Most of us probably don't think of food or diet when we hear the word copper; instead, our first thought might be a penny or another household product.
However, many people don't realize that because copper is an essential mineral, our bodies actually need it to function.
Copper is needed for building a healthy immune system as well as forming red blood cells, healthy blood cells, and healthy connective tissues.
Because of its many functions, copper is considered by some to be one of the best minerals for your heart and bone health.
But how much copper are we supposed to get every day? And how do we even get copper in our regular diet?
We already contain a certain amount of copper in our bodies on a regular basis, about 75% of the body's copper is found in our bones and muscles.
The copper RDA for adults in the United States is about 900 micrograms per day, which apparently 25% of Americans don't meet.
Having a copper deficiency is linked to cholesterol issues, as well as problems with glucose metabolism.

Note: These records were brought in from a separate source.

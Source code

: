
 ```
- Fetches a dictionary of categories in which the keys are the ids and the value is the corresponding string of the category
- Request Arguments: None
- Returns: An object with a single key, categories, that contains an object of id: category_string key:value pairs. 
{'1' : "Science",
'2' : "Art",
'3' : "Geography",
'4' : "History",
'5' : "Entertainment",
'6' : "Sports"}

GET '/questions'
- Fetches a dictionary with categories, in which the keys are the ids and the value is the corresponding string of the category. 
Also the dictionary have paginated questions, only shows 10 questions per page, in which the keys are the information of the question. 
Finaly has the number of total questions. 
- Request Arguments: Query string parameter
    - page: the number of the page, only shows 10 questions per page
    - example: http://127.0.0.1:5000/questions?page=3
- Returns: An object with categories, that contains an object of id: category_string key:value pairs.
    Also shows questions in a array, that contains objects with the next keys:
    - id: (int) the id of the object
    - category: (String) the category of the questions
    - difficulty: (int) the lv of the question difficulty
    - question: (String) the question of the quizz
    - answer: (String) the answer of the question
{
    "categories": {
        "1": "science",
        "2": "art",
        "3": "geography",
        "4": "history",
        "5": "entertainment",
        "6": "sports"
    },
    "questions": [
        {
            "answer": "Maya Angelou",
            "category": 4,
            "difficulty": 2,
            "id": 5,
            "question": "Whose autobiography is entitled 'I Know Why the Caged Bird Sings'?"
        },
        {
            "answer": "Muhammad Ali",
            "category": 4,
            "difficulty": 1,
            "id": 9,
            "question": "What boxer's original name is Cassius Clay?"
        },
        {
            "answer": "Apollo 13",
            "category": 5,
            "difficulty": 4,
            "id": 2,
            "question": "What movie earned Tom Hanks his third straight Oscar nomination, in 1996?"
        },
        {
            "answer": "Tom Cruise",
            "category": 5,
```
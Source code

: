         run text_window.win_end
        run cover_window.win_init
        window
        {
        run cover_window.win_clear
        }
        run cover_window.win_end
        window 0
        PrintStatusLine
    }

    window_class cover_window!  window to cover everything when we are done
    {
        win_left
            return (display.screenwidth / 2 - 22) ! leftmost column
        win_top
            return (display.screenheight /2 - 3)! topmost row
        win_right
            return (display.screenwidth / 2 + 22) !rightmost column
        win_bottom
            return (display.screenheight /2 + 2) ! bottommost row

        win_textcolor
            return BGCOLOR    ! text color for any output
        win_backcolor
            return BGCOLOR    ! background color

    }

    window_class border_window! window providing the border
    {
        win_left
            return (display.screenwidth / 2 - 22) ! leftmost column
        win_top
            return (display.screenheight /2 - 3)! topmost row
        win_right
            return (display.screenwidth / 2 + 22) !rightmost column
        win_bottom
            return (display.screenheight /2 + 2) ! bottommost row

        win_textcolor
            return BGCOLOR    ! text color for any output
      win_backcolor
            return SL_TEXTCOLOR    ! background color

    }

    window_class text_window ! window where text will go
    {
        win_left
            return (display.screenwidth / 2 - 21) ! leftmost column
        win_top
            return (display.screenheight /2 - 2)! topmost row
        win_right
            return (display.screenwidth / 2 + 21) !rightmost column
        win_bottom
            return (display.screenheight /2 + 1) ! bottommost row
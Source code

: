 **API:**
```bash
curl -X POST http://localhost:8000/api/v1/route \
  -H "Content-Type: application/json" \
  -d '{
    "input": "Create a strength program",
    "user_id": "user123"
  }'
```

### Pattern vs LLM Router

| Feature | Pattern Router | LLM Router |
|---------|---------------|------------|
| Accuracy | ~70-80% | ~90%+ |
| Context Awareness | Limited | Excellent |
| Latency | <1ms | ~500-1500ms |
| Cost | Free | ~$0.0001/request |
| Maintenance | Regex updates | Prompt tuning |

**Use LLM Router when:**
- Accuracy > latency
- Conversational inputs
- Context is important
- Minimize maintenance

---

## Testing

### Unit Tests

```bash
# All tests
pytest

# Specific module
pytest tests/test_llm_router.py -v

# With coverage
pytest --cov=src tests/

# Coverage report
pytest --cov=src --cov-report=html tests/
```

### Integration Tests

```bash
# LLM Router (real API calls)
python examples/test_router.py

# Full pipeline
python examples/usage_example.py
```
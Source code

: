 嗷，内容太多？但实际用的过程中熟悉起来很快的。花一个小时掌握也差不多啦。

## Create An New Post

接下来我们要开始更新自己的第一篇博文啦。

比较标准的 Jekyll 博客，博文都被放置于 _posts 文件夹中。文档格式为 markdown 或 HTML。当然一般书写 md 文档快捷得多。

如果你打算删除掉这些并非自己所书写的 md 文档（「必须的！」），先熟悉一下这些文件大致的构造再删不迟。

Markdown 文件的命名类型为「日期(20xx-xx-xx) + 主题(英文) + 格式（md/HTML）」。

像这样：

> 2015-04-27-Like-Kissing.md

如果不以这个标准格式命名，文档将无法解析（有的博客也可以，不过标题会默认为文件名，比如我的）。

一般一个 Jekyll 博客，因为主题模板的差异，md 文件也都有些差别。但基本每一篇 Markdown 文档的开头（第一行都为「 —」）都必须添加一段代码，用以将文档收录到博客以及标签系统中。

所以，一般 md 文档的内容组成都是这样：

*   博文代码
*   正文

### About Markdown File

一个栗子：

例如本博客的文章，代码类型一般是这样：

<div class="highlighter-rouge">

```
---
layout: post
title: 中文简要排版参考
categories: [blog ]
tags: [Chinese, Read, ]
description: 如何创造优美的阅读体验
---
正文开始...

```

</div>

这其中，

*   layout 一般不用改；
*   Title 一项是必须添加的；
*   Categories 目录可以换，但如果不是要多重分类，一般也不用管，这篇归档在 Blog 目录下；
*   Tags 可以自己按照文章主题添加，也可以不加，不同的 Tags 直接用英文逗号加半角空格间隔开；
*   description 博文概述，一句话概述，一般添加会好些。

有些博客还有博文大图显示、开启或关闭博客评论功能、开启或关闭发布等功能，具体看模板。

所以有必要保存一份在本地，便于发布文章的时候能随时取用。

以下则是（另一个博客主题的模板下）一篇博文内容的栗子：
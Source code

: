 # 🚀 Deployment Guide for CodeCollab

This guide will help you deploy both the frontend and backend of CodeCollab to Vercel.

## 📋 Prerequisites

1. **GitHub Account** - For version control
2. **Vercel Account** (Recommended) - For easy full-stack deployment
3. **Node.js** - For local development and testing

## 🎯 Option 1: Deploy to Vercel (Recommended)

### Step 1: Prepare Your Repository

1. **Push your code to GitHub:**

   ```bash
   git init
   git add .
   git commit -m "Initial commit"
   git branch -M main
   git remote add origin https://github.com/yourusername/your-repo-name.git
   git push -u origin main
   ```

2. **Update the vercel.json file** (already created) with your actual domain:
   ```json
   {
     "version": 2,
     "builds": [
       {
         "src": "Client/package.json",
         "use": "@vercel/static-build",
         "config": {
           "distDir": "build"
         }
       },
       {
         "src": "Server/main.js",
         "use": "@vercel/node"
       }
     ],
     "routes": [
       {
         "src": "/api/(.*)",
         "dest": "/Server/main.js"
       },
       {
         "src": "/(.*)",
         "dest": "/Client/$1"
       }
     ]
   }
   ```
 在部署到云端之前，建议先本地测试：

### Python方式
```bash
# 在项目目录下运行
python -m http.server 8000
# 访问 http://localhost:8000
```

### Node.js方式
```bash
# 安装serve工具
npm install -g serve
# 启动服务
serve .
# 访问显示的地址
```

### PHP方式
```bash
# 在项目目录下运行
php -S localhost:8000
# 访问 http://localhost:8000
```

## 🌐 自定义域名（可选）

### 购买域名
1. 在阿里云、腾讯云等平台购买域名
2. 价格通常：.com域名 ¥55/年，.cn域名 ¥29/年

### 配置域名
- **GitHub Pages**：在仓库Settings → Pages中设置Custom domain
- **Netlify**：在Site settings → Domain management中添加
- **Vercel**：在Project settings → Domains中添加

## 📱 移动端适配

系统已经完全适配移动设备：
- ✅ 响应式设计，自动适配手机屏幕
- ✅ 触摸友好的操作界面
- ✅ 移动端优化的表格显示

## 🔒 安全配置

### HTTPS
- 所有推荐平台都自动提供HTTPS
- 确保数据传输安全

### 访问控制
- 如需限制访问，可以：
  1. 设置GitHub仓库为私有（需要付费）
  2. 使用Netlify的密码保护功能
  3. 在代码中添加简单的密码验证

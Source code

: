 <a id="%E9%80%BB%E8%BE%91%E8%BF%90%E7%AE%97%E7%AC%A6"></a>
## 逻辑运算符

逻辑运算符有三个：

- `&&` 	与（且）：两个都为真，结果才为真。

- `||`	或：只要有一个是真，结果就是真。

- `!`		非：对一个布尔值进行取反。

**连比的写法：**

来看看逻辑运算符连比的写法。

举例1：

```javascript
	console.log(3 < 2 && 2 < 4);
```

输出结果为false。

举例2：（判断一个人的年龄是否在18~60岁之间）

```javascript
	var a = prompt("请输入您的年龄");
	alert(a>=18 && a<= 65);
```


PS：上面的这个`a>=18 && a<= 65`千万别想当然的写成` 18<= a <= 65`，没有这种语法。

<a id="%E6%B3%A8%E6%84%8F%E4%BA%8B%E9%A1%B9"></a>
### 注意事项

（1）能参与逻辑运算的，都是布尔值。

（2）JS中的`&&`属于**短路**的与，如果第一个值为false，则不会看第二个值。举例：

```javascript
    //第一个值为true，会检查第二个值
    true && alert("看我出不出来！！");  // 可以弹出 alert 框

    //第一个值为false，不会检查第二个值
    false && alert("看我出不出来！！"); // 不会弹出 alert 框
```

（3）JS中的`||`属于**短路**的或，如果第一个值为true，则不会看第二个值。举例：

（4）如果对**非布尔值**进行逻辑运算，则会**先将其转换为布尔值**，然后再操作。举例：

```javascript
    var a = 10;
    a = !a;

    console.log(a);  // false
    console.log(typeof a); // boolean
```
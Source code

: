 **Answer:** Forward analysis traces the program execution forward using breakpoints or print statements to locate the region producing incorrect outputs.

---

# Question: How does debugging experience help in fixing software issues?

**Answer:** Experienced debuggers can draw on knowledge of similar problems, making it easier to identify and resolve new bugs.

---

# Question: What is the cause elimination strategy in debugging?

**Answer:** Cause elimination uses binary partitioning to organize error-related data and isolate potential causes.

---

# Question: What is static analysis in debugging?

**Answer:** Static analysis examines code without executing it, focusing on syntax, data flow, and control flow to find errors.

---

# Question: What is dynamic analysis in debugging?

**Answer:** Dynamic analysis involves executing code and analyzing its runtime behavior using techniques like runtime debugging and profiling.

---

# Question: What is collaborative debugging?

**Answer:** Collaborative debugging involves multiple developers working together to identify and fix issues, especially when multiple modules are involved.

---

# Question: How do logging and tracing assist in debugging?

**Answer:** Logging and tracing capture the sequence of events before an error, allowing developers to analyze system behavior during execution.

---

This is known to negatively impact your blood pressure and heart functioning as well.
Copper has also been found to help prevent bone issues and build bone strength. In fact, copper deficiency in children is linked to a greater risk of developing osteoporosis.
One thing that experts do warn of is that copper can interfere with your body's absorption of certain vitamins and nutrients like vitamin C, zinc, and iron.
Before supplementing or increasing your copper intake, talk with your doctor to make sure this will benefit you!